Techie techchavez at gmail.com
Tue Jul 28 21:48:21 UTC 2009


On Tue, Jul 28, 2009 at 8:40 AM, Clowser,
Jeff<jeff_clowser at fanniemae.com> wrote:
>> On Tue, Jul 28, 2009 at 2:13 AM, John A. Sullivan
>> III<jsullivan at opensourcedevel.com> wrote:
>> > On Mon, 2009-07-27 at 23:29 -0700, Techie wrote:
>> >> Hello,
>> >> I am trying to altogether eliminate anonymous access to my
>> directory.
>> >> However in doing this my authentication fails unless....I
>> add a binddn
>> >> and bindpw to the ldap.conf on the clients.
>> >> As I understand it "bindpw" is inappropriate according to
>> the OpenLDAP
>> >> architects.
>
> Hmm... curious way of putting that...
>
>> >> So my situation right now looks like this.
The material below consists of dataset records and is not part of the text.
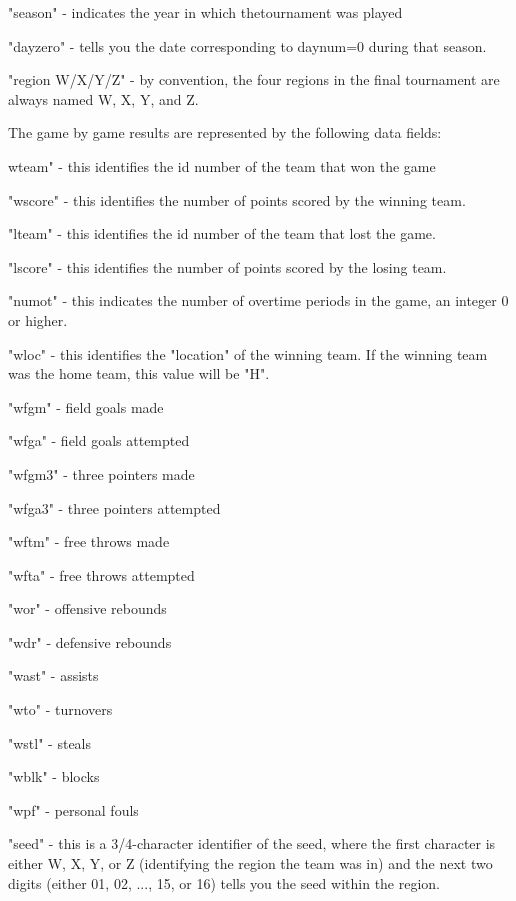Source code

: \documentclass{article}
\begin{document}
\begin{multicols}{2}
\begin{list}{Field}{}
\item 
"season" - indicates the year in which thetournament was played
\item
"dayzero" - tells you the date corresponding to daynum=0 during that season. 
\item
"region W/X/Y/Z" - by convention, the four regions in the final tournament are always named W, X, Y, and Z.
\end{list}

	The game by game results are represented by the following data fields:
\begin{list}{Field}{}
\item
wteam" - this identifies the id number of the team that won the game
\item
"wscore" - this identifies the number of points scored by the winning team.
\item
"lteam" - this identifies the id number of the team that lost the game.
\item
"lscore" - this identifies the number of points scored by the losing team.
\item
"numot" - this indicates the number of overtime periods in the game, an integer 0 or higher.
\item
"wloc" - this identifies the "location" of the winning team. If the winning team was the home team, this value will be "H".
\item
"wfgm" - field goals made
\item
"wfga" - field goals attempted
\item
"wfgm3" - three pointers made
\item
"wfga3" - three pointers attempted
\item
"wftm" - free throws made
\item
"wfta" - free throws attempted
\item
"wor" - offensive rebounds
\item
"wdr" - defensive rebounds
\item
"wast" - assists
\item
"wto" - turnovers
\item
"wstl" - steals
\item
"wblk" - blocks
\item
"wpf" - personal fouls
\item
"seed" - this is a 3/4-character identifier of the seed, where the first character is either W, X, Y, or Z (identifying the region the team was in) and the next two digits (either 01, 02, ..., 15, or 16) tells you the seed within the region.

\end{list}
\end{multicols}
\end{document}
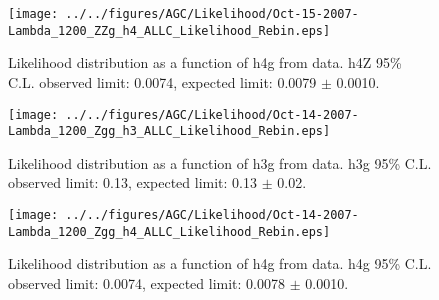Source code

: \documentclass[12pt,twoside,letterpaper]{article}
\begin{document}
   \begin{figure}[!htbp]
   \begin{center}
       \texttt{[image: ../../figures/AGC/Likelihood/Oct-15-2007-Lambda\_1200\_ZZg\_h4\_ALLC\_Likelihood\_Rebin.eps]}
       \caption{Likelihood distribution as a function of h4g from data. h4Z 95\% C.L. observed limit:  0.0074, expected limit: 0.0079 $\pm$ 0.0010. }
   \label{Fig:h4gLikelihood}
   \end{center}
   \end{figure}

   \begin{figure}[!htbp]
   \begin{center}
       \texttt{[image: ../../figures/AGC/Likelihood/Oct-14-2007-Lambda\_1200\_Zgg\_h3\_ALLC\_Likelihood\_Rebin.eps]}
       \caption{Likelihood distribution as a function of h3g from data. h3g 95\% C.L. observed limit:  0.13, expected limit: 0.13 $\pm$ 0.02. }
   \label{Fig:h3gLikelihood}
   \end{center}
   \end{figure}

   \begin{figure}[!htbp]
   \begin{center}
       \texttt{[image: ../../figures/AGC/Likelihood/Oct-14-2007-Lambda\_1200\_Zgg\_h4\_ALLC\_Likelihood\_Rebin.eps]}
       \caption{Likelihood distribution as a function of h4g from data. h4g 95\% C.L. observed limit:  0.0074, expected limit: 0.0078 $\pm$ 0.0010. }
   \label{Fig:h4gLikelihood}
   \end{center}
   \end{figure}
\end{document}
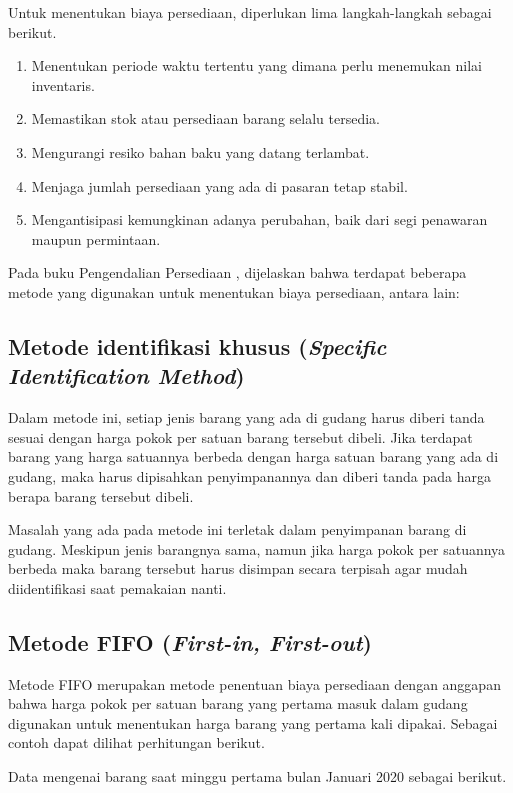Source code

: Untuk menentukan biaya persediaan, diperlukan lima langkah-langkah sebagai berikut.

\begin{enumerate}
	\item Menentukan periode waktu tertentu yang dimana perlu menemukan nilai inventaris.
	\item Memastikan stok atau persediaan barang selalu tersedia.
	\item Mengurangi resiko bahan baku yang datang terlambat.
	\item Menjaga jumlah persediaan yang ada di pasaran tetap stabil.
	\item Mengantisipasi kemungkinan adanya perubahan, baik dari segi penawaran maupun permintaan.
\end{enumerate}

Pada buku Pengendalian Persediaan \citep{pengendalianpersediaan}, dijelaskan bahwa terdapat beberapa metode yang digunakan untuk menentukan biaya persediaan, antara lain:

\subsection{Metode identifikasi khusus (\textit{Specific Identification Method})}

Dalam metode ini, setiap jenis barang yang ada di gudang harus diberi tanda sesuai dengan harga pokok per satuan barang tersebut dibeli. Jika terdapat barang yang harga satuannya berbeda dengan harga satuan barang yang ada di gudang, maka harus dipisahkan penyimpanannya dan diberi tanda pada harga berapa barang tersebut dibeli.

Masalah yang ada pada metode ini terletak dalam penyimpanan barang di gudang. Meskipun jenis barangnya sama, namun jika harga pokok per satuannya berbeda maka barang tersebut harus disimpan secara terpisah agar mudah diidentifikasi saat pemakaian nanti.

\subsection{Metode FIFO (\textit{First-in, First-out})}

Metode FIFO merupakan metode penentuan biaya persediaan dengan anggapan bahwa harga pokok per satuan barang yang pertama masuk dalam gudang digunakan untuk menentukan harga barang yang pertama kali dipakai. Sebagai contoh dapat dilihat perhitungan berikut.

Data mengenai barang saat minggu pertama bulan Januari 2020 sebagai berikut.

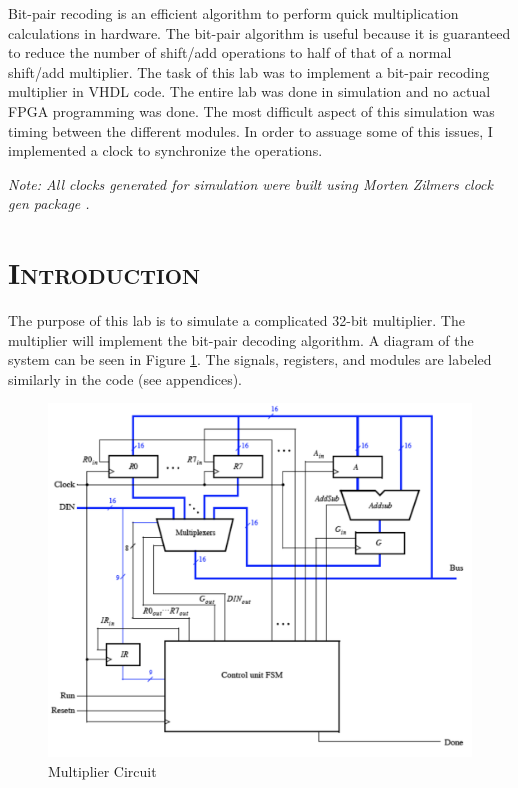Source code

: \documentclass[11pt]{report}
\begin{document}
\begin{spacing}{1.5}
Bit-pair recoding is an efficient algorithm to perform quick multiplication calculations in hardware.  The bit-pair algorithm is useful because it is guaranteed to reduce the number of shift/add operations to half of that of a normal shift/add multiplier.  The task of this lab was to implement a bit-pair recoding multiplier in VHDL code.  The entire lab was done in simulation and no actual FPGA programming was done.  The most difficult aspect of this simulation was timing between the different modules.  In order to assuage some of this issues, I implemented a clock to synchronize the operations.

\vspace{4.5in}

\textit{Note: All clocks generated for simulation were built using Morten Zilmers clock gen package \cite{Synth}.}

\thispagestyle{empty} %
\clearpage
\setcounter{page}{1}

\section*{\scshape Introduction} %
\label{cha:introduction}

The purpose of this lab is to simulate a complicated 32-bit multiplier.  The multiplier will implement the bit-pair decoding algorithm.  A diagram of the system can be seen in Figure \ref{fig:system}.  The signals, registers, and modules are labeled similarly in the code (see appendices).

\vspace{15px}
\begin{figure}[H]
    \centering
    \includegraphics[width=1.0\textwidth,keepaspectratio]{system.png}
    \caption{Multiplier Circuit}
    \label{fig:system}
\end{figure}


\end{spacing}
\end{document}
I have a ldap.conf
>> >> populated with a binddn and bindpw entry.
>> >> This allows me to remove anonymous access and authenticate to the
>> >> directory with ldap user credentials.
>> >> This is what I want, I just do not want to store a
>> username and pass
>> >> in the ldap.conf file.
> <snip>
>
> This is something of a chicken and egg problem.  Most apps
> ask users for a uid and a password, then do a simple bind
> against ldap to validate this.  However, a simple bind requires
> a dn, rather than a uid.  You need to do a search to translate
> the uid to do the bind, but without access to do such a search,
> you can't do the lookup.
>
> It can't safely make assumptions about your
> tree or the format of the dn, so it has to do a search
> to look up the uid to know what dn to bind as, but if you
> turn off anonymous, it can't do that as anonymous, obviously.
>
> You can do one of two things as a minimum:
> 1.  Set up an ACI to allow anonymous to ONLY see the uid
>    (and probably objectclass) attributes.  This will allow
>    *any* app to connect to your directory server as
>    anonymous and do uid lookups.
I did try this yesterday actually, (objectClass, uid ) however the
bind wanted more than this for the login. I need to trace back what
exact attributes it was requesting and fiddle some more.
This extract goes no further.